Tim Martin (born April 12, 1967) is an American former soccer defender. Over his twelve-year professional career, he played with numerous teams in six leagues, winning the 1994 U.S. Open Cup with the San Francisco Greek-Americans and the 1991 American Professional Soccer League title with the San Francisco Bay Blackhawks. He also earned two caps with the U.S. national team. Since retiring from playing in 2000, he has become a college and youth soccer coach.

==Playing career==

===Youth===
Martin began his college career at UC Berkeley in 1986. However, he transferred to Fresno State where he would go on to play three season (1987–1989) for the Bulldogs. During those three seasons, Martin captained the team and earned honors as the 1989 Big West player of the year, made Big West and Far West Regional First Teams. In 1989, he was also selected as an NCAA First Team All-American. He finished his career at Fresno State with 25 assists.^{ }

===Club===
In 1987, Martin spent the collegiate off season with the San Jose Earthquakes. He was First Team All League that season. In 1989, Martin signed with the San Francisco Bay Blackhawks of the Western Soccer Alliance (WSA) as a midfielder.
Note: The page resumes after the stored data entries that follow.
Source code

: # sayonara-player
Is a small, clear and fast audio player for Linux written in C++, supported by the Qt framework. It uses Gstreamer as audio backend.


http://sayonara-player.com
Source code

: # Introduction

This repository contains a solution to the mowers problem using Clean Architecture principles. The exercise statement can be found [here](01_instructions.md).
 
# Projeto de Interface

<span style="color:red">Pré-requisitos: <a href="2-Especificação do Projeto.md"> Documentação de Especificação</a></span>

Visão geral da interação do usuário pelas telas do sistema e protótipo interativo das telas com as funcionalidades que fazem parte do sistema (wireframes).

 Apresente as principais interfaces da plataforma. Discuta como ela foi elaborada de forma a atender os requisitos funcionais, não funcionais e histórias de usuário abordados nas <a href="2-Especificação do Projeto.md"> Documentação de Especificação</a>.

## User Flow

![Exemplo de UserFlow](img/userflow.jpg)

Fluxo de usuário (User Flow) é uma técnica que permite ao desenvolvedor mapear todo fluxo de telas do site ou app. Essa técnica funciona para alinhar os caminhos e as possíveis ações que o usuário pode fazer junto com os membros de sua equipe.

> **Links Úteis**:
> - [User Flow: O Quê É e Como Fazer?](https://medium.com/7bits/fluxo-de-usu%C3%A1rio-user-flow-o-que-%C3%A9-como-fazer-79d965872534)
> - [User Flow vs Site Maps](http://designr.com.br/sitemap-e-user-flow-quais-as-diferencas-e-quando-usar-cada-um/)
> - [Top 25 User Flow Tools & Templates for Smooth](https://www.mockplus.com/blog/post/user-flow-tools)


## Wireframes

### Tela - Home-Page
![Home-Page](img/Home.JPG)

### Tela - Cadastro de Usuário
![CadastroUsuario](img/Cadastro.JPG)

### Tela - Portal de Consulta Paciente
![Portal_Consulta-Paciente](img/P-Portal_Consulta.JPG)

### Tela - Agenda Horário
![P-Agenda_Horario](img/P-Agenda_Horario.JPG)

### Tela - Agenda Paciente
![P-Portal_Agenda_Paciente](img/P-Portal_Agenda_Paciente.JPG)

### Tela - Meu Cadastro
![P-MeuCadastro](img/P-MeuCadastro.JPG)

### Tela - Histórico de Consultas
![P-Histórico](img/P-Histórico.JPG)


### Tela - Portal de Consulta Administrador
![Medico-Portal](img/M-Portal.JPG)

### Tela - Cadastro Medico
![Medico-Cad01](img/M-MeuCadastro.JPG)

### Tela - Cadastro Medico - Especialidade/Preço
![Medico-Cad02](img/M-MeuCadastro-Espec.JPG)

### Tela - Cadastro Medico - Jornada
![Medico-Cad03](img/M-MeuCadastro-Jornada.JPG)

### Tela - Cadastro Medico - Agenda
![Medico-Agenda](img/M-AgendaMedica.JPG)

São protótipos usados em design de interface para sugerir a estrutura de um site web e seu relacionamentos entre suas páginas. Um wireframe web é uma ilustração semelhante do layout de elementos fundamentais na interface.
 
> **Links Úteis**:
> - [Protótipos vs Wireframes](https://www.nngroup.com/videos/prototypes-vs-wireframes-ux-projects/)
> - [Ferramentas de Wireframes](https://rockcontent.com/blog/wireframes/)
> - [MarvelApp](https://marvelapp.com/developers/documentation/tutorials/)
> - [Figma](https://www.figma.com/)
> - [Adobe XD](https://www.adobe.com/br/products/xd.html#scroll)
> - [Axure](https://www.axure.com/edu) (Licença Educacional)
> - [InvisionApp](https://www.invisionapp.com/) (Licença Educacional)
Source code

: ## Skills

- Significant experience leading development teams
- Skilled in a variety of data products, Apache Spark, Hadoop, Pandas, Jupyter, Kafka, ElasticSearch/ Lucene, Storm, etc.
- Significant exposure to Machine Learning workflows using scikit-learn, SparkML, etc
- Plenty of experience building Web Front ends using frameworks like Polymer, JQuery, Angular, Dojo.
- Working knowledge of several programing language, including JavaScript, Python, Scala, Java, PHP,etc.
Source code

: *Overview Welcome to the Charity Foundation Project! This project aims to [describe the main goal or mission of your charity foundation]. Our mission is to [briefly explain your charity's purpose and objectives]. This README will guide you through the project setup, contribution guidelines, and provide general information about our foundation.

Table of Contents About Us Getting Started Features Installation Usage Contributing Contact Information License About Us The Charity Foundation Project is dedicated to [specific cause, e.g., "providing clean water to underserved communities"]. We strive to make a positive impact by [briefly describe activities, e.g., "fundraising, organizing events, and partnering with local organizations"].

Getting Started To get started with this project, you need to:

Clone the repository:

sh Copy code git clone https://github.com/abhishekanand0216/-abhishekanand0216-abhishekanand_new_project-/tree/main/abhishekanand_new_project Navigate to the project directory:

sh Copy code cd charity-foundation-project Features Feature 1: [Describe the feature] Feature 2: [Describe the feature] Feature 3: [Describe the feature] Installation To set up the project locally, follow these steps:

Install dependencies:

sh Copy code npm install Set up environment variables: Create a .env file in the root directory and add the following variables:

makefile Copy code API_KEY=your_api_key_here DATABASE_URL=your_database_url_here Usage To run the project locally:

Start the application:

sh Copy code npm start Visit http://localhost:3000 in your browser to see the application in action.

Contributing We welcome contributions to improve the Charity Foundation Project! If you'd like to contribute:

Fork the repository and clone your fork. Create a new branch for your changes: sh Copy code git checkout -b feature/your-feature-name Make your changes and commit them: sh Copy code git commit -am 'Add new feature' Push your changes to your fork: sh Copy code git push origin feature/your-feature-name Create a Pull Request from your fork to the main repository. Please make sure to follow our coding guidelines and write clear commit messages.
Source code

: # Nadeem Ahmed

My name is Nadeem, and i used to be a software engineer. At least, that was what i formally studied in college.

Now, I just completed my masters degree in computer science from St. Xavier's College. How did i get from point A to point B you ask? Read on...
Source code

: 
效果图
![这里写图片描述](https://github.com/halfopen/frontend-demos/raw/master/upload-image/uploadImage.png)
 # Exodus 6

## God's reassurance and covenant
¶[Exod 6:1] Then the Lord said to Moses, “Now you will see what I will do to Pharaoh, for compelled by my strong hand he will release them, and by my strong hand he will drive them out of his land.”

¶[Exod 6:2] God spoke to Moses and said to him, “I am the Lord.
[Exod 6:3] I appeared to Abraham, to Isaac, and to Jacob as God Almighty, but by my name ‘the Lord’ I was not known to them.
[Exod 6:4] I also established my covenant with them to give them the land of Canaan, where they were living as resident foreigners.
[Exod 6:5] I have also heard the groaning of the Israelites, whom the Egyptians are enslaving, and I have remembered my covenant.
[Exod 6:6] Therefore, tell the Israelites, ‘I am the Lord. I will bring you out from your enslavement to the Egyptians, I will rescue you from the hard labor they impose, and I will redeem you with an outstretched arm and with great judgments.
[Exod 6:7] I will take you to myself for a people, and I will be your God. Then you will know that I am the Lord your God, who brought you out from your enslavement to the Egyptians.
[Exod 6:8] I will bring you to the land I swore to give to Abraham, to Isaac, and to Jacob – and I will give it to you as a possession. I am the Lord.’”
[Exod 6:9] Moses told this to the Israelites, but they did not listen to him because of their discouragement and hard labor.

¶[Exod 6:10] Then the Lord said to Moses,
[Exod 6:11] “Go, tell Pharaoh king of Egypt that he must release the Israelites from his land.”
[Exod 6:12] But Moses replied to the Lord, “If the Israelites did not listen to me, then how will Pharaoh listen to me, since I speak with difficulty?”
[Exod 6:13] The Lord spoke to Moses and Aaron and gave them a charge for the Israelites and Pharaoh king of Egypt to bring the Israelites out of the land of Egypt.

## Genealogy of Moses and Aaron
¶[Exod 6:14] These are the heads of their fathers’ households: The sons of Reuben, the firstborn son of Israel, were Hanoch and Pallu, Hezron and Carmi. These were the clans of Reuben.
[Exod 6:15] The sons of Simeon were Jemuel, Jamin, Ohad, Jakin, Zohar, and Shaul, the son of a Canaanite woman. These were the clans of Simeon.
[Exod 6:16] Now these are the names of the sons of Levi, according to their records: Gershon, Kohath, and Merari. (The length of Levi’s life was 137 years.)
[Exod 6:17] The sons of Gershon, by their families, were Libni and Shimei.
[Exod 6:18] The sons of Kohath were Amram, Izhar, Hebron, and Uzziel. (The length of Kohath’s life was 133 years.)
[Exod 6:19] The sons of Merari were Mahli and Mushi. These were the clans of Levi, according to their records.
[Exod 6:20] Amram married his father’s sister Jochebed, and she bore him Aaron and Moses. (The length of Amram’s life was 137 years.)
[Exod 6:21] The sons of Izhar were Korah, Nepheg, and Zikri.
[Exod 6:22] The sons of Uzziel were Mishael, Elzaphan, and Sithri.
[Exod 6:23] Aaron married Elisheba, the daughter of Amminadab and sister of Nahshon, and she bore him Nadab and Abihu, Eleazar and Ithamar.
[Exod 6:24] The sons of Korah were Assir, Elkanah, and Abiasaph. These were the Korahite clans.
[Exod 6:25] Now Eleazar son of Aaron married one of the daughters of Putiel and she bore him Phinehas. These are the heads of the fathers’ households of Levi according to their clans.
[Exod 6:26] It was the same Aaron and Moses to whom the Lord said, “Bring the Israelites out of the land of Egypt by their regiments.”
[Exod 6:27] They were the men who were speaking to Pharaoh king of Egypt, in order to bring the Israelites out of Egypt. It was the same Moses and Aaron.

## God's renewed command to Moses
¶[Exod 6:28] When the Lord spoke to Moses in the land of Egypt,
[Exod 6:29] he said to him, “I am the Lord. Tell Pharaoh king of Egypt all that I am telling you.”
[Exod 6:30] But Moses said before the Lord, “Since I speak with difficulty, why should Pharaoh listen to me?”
In 1990, the WSA merged with the American Soccer League to form the American Professional Soccer League (APSL). Martin continued to play with the Blackhawks through the 1992 season when he saw time in only one game for as the team ran to an 8–8 record.^{} At the end of the season, the team's owner moved the Blackhawks to the lower division USISL and renamed the team the San Jose Hawks. Martin spent the 1993 USISL season with the Hawks, but the team folded at the end of the season. He then moved to the semi-pro San Francisco Greek-Americans. Martin and the Greek-Americans won the 1994 U.S. Open Cup. In the fall of 1994, Martin played with the Fort Lauderdale Strikers of the APSL.^{}
In 1995, Martin joined the Atlanta Ruckus of the A-League where he was voted to the USISL All-Star team.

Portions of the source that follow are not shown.